(Stored data entries)
####
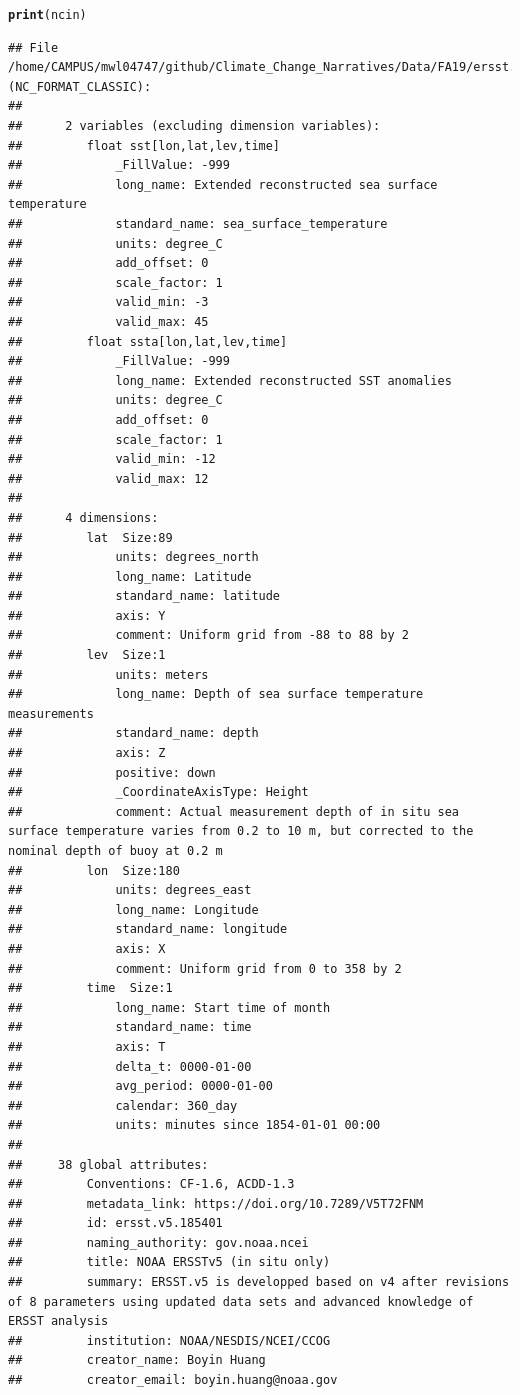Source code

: \documentclass{article}\usepackage[]{graphicx}\usepackage[]{color}
\makeatletter
\newcommand{\hlstd}[1]{\textcolor[rgb]{0.345,0.345,0.345}{#1}}%
\newcommand{\hlkwd}[1]{\textcolor[rgb]{0.737,0.353,0.396}{\textbf{#1}}}%
\newenvironment{kframe}{%
 \def\at@end@of@kframe{}%
 \ifinner\ifhmode%
  \def\at@end@of@kframe{\end{minipage}}%
  \begin{minipage}{\columnwidth}%
 \fi\fi%
 \def\FrameCommand##1{\hskip\@totalleftmargin \hskip-\fboxsep
 \colorbox{shadecolor}{##1}\hskip-\fboxsep
     \hskip-\linewidth \hskip-\@totalleftmargin \hskip\columnwidth}%
 \MakeFramed {\advance\hsize-\width
   \@totalleftmargin\z@ \linewidth\hsize
   \@setminipage}}%
 {\par\unskip\endMakeFramed%
 \at@end@of@kframe}
\newenvironment{knitrout}{}{} %
\makeatother
\begin{document}
\begin{knitrout}
\begin{kframe}
\begin{alltt}
\hlkwd{print}\hlstd{(ncin)}
\end{alltt}
\begin{verbatim}
## File /home/CAMPUS/mwl04747/github/Climate_Change_Narratives/Data/FA19/ersst.v5.185401.nc (NC_FORMAT_CLASSIC):
## 
##      2 variables (excluding dimension variables):
##         float sst[lon,lat,lev,time]   
##             _FillValue: -999
##             long_name: Extended reconstructed sea surface temperature
##             standard_name: sea_surface_temperature
##             units: degree_C
##             add_offset: 0
##             scale_factor: 1
##             valid_min: -3
##             valid_max: 45
##         float ssta[lon,lat,lev,time]   
##             _FillValue: -999
##             long_name: Extended reconstructed SST anomalies
##             units: degree_C
##             add_offset: 0
##             scale_factor: 1
##             valid_min: -12
##             valid_max: 12
## 
##      4 dimensions:
##         lat  Size:89
##             units: degrees_north
##             long_name: Latitude
##             standard_name: latitude
##             axis: Y
##             comment: Uniform grid from -88 to 88 by 2
##         lev  Size:1
##             units: meters
##             long_name: Depth of sea surface temperature measurements
##             standard_name: depth
##             axis: Z
##             positive: down
##             _CoordinateAxisType: Height
##             comment: Actual measurement depth of in situ sea surface temperature varies from 0.2 to 10 m, but corrected to the nominal depth of buoy at 0.2 m
##         lon  Size:180
##             units: degrees_east
##             long_name: Longitude
##             standard_name: longitude
##             axis: X
##             comment: Uniform grid from 0 to 358 by 2
##         time  Size:1
##             long_name: Start time of month
##             standard_name: time
##             axis: T
##             delta_t: 0000-01-00
##             avg_period: 0000-01-00
##             calendar: 360_day
##             units: minutes since 1854-01-01 00:00
## 
##     38 global attributes:
##         Conventions: CF-1.6, ACDD-1.3
##         metadata_link: https://doi.org/10.7289/V5T72FNM
##         id: ersst.v5.185401
##         naming_authority: gov.noaa.ncei
##         title: NOAA ERSSTv5 (in situ only)
##         summary: ERSST.v5 is developped based on v4 after revisions of 8 parameters using updated data sets and advanced knowledge of ERSST analysis
##         institution: NOAA/NESDIS/NCEI/CCOG
##         creator_name: Boyin Huang
##         creator_email: boyin.huang@noaa.gov

\end{verbatim}
\end{kframe}
\end{knitrout}
\end{document}
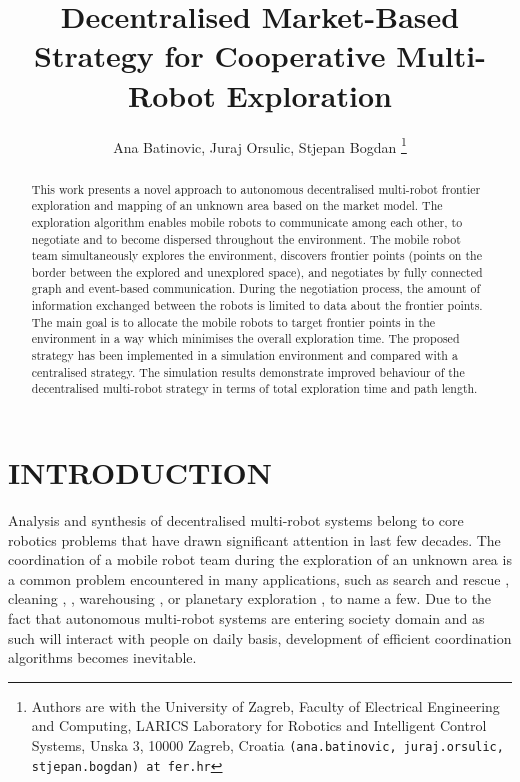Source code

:\documentclass[letterpaper, 10 pt, conference]{ieeeconf}  %
\title{\LARGE \bf
Decentralised Market-Based Strategy for Cooperative Multi-Robot Exploration 
}
\author{Ana Batinovic, Juraj Orsulic, Stjepan Bogdan
	\thanks{Authors are with the University of Zagreb, Faculty of Electrical Engineering  and Computing, LARICS Laboratory for Robotics and Intelligent Control Systems, Unska 3, 10000 Zagreb, Croatia
        {\tt\small (ana.batinovic, juraj.orsulic, stjepan.bogdan) at fer.hr}}}%
\begin{document}
\maketitle
\thispagestyle{empty}
\pagestyle{empty}


\begin{abstract}

This work presents a novel approach to autonomous decentralised multi-robot frontier exploration and mapping of an unknown area based on the market model. The exploration algorithm enables mobile robots to communicate among each other, to negotiate and to become dispersed throughout the environment. The mobile robot team simultaneously explores the environment, discovers frontier points (points on the border between the explored and unexplored space), and negotiates by fully connected graph and event-based communication. During the negotiation process, the amount of information exchanged between the robots is limited to data about the frontier points. The main goal is to allocate the mobile robots to target frontier points in the environment in a way which minimises the overall exploration time. The proposed strategy has been implemented in a simulation environment and compared with a centralised strategy. The simulation results demonstrate improved behaviour of the decentralised multi-robot strategy in terms of total exploration time and path length. 

\end{abstract}

 
\section{INTRODUCTION}
Analysis and synthesis of decentralised multi-robot systems belong to core robotics problems that have drawn significant attention in last few decades. The coordination of a mobile robot team during the exploration of an unknown area is a common problem encountered in many applications, such as search and rescue \cite{rescue}, cleaning \cite{cleaning1}, \cite{cleaning2}, warehousing \cite{Wurman}, or planetary exploration \cite{planetary}, to name a few. Due to the fact that autonomous multi-robot systems are entering society domain and as such will interact with people on daily basis, development of efficient coordination algorithms becomes inevitable.
\end{document}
####
Activity: All lines in the entries above that hold the word "documentclass" need to be copied.

Result for this exercise:
: \documentclass{article}\usepackage[]{graphicx}\usepackage[]{color}
:\documentclass[letterpaper, 10 pt, conference]{ieeeconf}  %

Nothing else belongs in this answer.